▶ [Work instructions]
Filter the entries, keeping every line with the string "после".

═════ Recorded information ═════

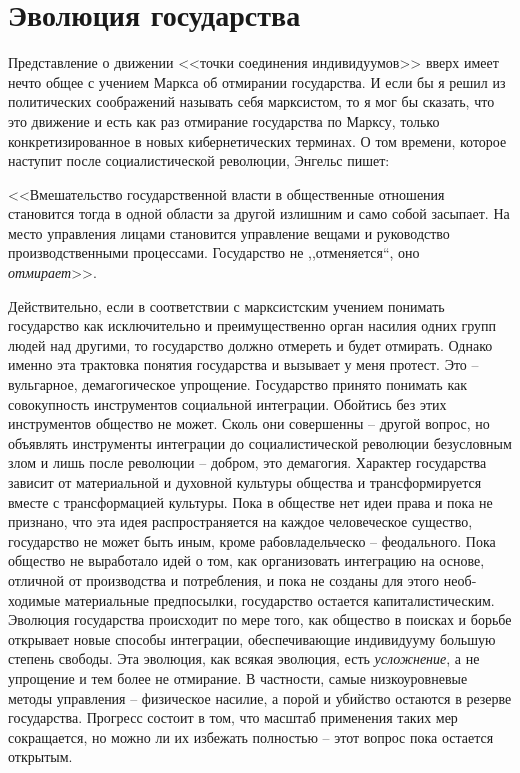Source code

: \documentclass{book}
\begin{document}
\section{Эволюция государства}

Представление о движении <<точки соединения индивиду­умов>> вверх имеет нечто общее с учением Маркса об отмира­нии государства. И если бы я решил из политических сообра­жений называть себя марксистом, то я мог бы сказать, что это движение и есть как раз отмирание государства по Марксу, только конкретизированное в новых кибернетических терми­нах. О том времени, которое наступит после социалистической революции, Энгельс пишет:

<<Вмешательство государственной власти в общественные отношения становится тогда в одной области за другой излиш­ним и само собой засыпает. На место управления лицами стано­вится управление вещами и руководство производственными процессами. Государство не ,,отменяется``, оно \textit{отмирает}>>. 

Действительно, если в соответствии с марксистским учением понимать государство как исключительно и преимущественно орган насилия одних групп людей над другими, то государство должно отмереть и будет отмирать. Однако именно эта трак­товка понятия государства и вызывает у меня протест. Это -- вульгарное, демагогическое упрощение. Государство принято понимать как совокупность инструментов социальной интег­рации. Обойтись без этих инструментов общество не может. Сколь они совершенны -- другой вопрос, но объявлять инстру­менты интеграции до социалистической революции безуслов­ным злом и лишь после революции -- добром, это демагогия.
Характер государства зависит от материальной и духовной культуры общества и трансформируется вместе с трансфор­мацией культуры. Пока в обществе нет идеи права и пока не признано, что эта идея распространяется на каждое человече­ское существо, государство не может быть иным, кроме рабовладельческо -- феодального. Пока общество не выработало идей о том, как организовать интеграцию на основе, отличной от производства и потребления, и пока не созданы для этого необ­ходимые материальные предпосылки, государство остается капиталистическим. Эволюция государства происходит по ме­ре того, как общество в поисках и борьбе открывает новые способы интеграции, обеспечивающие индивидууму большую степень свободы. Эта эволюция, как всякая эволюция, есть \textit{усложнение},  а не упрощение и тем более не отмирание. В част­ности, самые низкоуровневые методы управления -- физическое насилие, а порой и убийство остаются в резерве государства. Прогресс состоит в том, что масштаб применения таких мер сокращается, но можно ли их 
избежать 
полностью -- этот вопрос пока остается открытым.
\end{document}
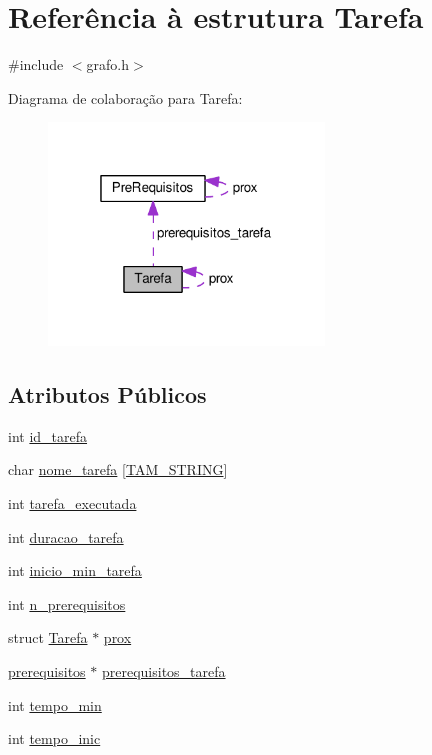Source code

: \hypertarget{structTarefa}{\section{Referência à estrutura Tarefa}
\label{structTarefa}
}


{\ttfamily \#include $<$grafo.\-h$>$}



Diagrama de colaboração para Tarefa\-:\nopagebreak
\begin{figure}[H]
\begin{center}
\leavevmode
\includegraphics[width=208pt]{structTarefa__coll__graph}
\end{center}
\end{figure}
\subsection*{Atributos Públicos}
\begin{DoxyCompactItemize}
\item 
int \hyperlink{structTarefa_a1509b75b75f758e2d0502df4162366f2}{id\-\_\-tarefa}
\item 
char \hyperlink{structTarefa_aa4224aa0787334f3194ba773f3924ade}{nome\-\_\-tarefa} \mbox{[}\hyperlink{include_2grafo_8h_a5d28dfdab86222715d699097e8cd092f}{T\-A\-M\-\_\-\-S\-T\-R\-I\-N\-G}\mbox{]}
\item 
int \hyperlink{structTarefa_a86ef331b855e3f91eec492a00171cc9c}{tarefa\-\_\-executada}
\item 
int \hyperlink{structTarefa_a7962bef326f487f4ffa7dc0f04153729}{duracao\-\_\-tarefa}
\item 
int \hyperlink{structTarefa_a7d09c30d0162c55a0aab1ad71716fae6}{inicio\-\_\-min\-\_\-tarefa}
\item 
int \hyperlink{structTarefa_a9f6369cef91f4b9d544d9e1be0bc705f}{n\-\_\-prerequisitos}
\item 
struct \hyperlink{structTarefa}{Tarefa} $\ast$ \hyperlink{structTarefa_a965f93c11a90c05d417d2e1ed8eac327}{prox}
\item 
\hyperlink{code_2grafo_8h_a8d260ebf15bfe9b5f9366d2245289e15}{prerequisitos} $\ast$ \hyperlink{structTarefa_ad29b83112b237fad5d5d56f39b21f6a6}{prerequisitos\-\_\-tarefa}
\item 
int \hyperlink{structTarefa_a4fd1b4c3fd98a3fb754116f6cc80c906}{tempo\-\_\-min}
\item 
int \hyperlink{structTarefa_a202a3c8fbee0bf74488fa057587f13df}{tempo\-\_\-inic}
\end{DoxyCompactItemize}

═════
═════ Recorded information ═════

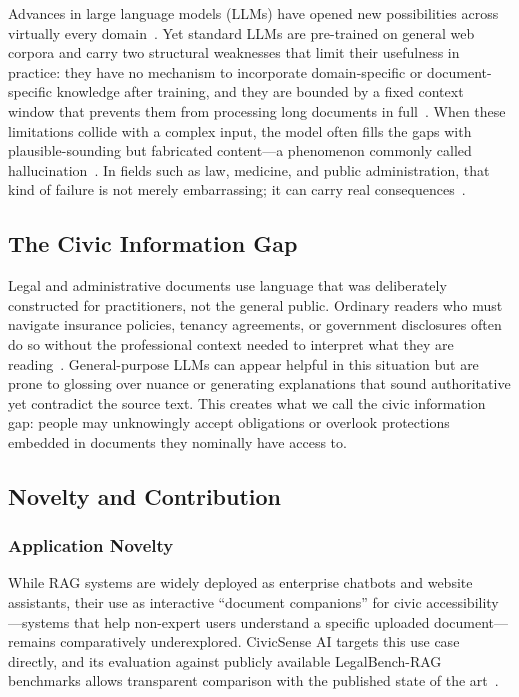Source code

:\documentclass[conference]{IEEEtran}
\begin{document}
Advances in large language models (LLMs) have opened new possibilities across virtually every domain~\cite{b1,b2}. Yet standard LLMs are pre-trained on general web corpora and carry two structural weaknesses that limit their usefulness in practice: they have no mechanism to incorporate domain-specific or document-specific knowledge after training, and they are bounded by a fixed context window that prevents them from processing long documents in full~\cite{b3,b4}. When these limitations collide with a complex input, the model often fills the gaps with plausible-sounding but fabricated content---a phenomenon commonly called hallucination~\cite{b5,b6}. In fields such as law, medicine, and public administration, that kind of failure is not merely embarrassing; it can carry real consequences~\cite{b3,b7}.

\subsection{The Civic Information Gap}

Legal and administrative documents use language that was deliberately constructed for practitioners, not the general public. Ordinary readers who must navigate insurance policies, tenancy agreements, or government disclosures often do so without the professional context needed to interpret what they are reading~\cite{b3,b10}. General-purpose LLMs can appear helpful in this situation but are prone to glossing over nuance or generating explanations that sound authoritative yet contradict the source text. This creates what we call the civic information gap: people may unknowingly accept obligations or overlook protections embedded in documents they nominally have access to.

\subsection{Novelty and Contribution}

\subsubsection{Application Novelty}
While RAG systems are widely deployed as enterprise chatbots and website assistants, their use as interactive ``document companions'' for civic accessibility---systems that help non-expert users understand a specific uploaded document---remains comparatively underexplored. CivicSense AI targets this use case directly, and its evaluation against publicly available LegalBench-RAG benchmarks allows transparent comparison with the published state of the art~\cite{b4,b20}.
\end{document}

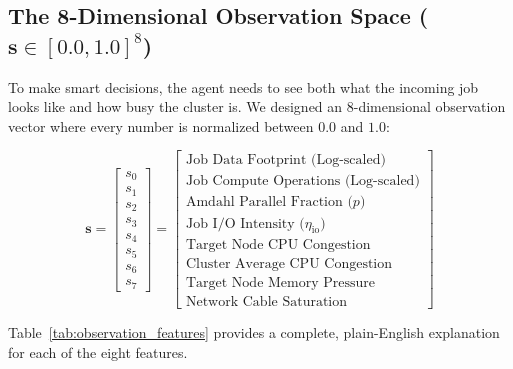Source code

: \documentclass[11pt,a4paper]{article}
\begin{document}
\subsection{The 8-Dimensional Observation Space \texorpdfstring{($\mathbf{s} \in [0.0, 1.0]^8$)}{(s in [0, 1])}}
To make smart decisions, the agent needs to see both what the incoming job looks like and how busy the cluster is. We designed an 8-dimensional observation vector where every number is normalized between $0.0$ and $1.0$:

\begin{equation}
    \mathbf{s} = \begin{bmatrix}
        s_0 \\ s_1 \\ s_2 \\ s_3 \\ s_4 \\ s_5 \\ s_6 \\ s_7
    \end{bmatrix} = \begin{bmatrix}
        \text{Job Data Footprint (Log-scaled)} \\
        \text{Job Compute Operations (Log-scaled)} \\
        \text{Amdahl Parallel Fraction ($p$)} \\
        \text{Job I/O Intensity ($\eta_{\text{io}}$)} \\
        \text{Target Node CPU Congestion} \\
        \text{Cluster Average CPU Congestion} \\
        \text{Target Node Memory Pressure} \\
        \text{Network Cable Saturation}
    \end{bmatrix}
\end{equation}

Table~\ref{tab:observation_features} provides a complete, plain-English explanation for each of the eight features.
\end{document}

═════

▶ [Answer section]
Представление о движении <<точки соединения индивиду­умов>> вверх имеет нечто общее с учением Маркса об отмира­нии государства. И если бы я решил из политических сообра­жений называть себя марксистом, то я мог бы сказать, что это движение и есть как раз отмирание государства по Марксу, только конкретизированное в новых кибернетических терми­нах. О том времени, которое наступит после социалистической революции, Энгельс пишет:
Действительно, если в соответствии с марксистским учением понимать государство как исключительно и преимущественно орган насилия одних групп людей над другими, то государство должно отмереть и будет отмирать. Однако именно эта трак­товка понятия государства и вызывает у меня протест. Это -- вульгарное, демагогическое упрощение. Государство принято понимать как совокупность инструментов социальной интег­рации. Обойтись без этих инструментов общество не может. Сколь они совершенны -- другой вопрос, но объявлять инстру­менты интеграции до социалистической революции безуслов­ным злом и лишь после революции -- добром, это демагогия.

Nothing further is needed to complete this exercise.